In the spring the leathery strap-like leaves appear at the same time jonquils are doing the same. However, they do not produce flowers then. The leaves then die back to the bulb. Never cut them back; the green of the leaves of both need to return to the bulb. One can bend the leaves over and secure them with a rubber band until they turn brown, just you can with jonquils.
Toward the end of July clusters of 4" long trumpet-shaped flower appear. These are pinkish-white in color. Each cluster has up to 12 blossoms supported by an 18" stalk with no leaves. These shoot up very quickly, seemingly overnight.
This action of leaves first and dying back, then later, a stalk with flowers is called hysteranthy. Try to bring this word up in a conversation.
Remove the dying, drooping flowers quick so the bulb will produce flowers the next year.
This flower has many names in various countires. Among these are: Marsh lily in South Africa; Madonna lily in Italy; and Jersey lily, Hurricane lily and Cluster amaryllis in England.

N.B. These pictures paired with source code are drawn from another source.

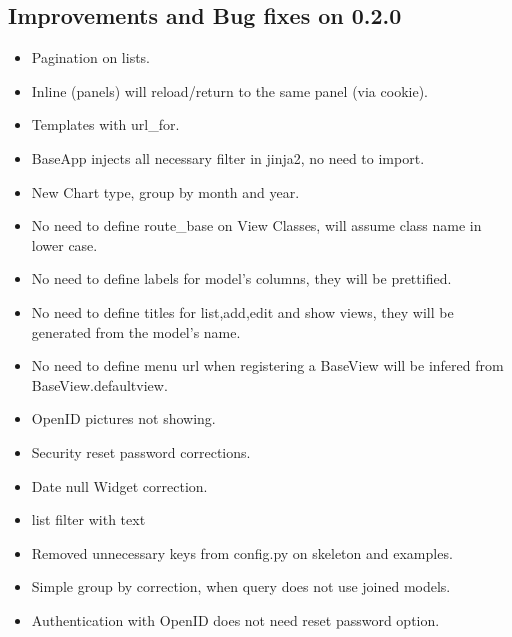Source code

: \documentclass[letterpaper,10pt,english]{sphinxmanual}
\begin{document}
\subsection{Improvements and Bug fixes on 0.2.0}
\label{versions:improvements-and-bug-fixes-on-0-2-0}\begin{itemize}
\item {} 
Pagination on lists.

\item {} 
Inline (panels) will reload/return to the same panel (via cookie).

\item {} 
Templates with url\_for.

\item {} 
BaseApp injects all necessary filter in jinja2, no need to import.

\item {} 
New Chart type, group by month and year.

\item {} 
No need to define route\_base on View Classes, will assume class name in lower case.

\item {} 
No need to define labels for model's columns, they will be prettified.

\item {} 
No need to define titles for list,add,edit and show views, they will be generated from the model's name.

\item {} 
No need to define menu url when registering a BaseView will be infered from BaseView.defaultview.

\item {} 
OpenID pictures not showing.

\item {} 
Security reset password corrections.

\item {} 
Date null Widget correction.

\item {} 
list filter with text

\item {} 
Removed unnecessary keys from config.py on skeleton and examples.

\item {} 
Simple group by correction, when query does not use joined models.

\item {} 
Authentication with OpenID does not need reset password option.

\end{itemize}
\end{document}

Americans seem to prefer Resurrection lilies, or Naked ladies for the bare stem with no leaves and the pink flowers at the top.

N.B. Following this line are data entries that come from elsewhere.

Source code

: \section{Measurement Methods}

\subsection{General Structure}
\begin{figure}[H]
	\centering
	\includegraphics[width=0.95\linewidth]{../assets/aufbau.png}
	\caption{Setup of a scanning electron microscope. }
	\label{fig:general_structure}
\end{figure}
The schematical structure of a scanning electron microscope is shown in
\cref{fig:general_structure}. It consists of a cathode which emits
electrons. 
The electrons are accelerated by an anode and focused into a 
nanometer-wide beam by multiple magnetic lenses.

This writer feels that the lycoris needs shorter flowers planted around the base so folks do not simply see a tall, bare stem with a flower perched on top.

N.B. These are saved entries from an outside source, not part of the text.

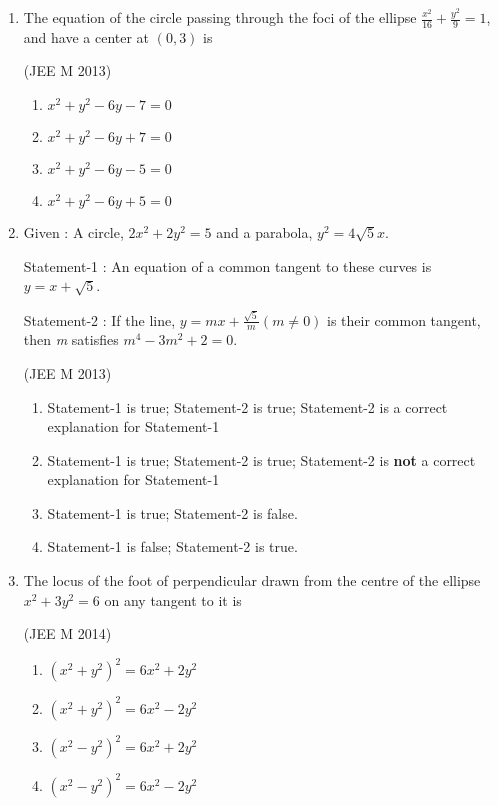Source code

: \documentclass[journal,12pt,twocolumn]{IEEEtran}
\theoremstyle{remark}
\begin{document}
\begin{enumerate}[label=\arabic*.]
    \item The equation of the circle passing through the foci of the ellipse $\frac{x^2}{16}+\frac{y^2}{9}=1$, and have a center at $(0,3)$ is
    
    \hfill(JEE M 2013)
    
    \begin{enumerate}[label=(\alph*)]
    \item$x^2+y^2-6y-7=0$
    \item$x^2+y^2-6y+7=0$
    \item$x^2+y^2-6y-5=0$
    \item$x^2+y^2-6y+5=0$ \\
    \end{enumerate}

    \item
    Given : A circle, $2x^2+2y^2=5$ and a parabola, $y^2=4\sqrt{5}x$.
    
    Statement-1 : An equation of a common tangent to these curves is $y=x+\sqrt{5}$.
    
    Statement-2 : If the line, $y=mx+\frac{\sqrt{5}}{m} (m\neq0)$ is their common tangent, then \textit{m} satisfies $m^4-3m^2+2=0$.

    \hfill(JEE M 2013)
    \begin{enumerate}[label=(\alph*)]
    \item Statement-1 is true; Statement-2 is true; Statement-2 is a correct explanation for Statement-1
    \item Statement-1 is true; Statement-2 is true; Statement-2 is \textbf{not} a correct explanation for Statement-1
    \item Statement-1 is true; Statement-2 is false.
    \item Statement-1 is false; Statement-2 is true.\\
    \end{enumerate}
        
    \item The locus of the foot of perpendicular drawn from the centre of the ellipse $x^2+3y^2=6$ on any tangent to it is
    
    \hfill(JEE M 2014)
    
    \begin{enumerate}[label=(\alph*)]
    \item$\left(x^2+y^2\right)^2=6x^2+2y^2$
    \item$\left(x^2+y^2\right)^2=6x^2-2y^2$
    \item$\left(x^2-y^2\right)^2=6x^2+2y^2$
    \item$\left(x^2-y^2\right)^2=6x^2-2y^2$ \\
    \end{enumerate}


\end{enumerate}
\end{document}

One legend recounts that there were two elves. One guarded the leaves and the other the flowers. We can certainly believe this, right? This was to be a team effort. Conflict arose between the two elves and they separated and never saw each other again. thus the leaves appear, then, much later, the flower appears never to be seen together again. 'til sad.
Another legend says when a person sees someone that he or she may never meet again lycoris would bloom along the path. We suppose that that was in the day when people walked on paths rather than driving on macadamized highways.
The Red Lycoris radiata is an important cultural icon in Japan.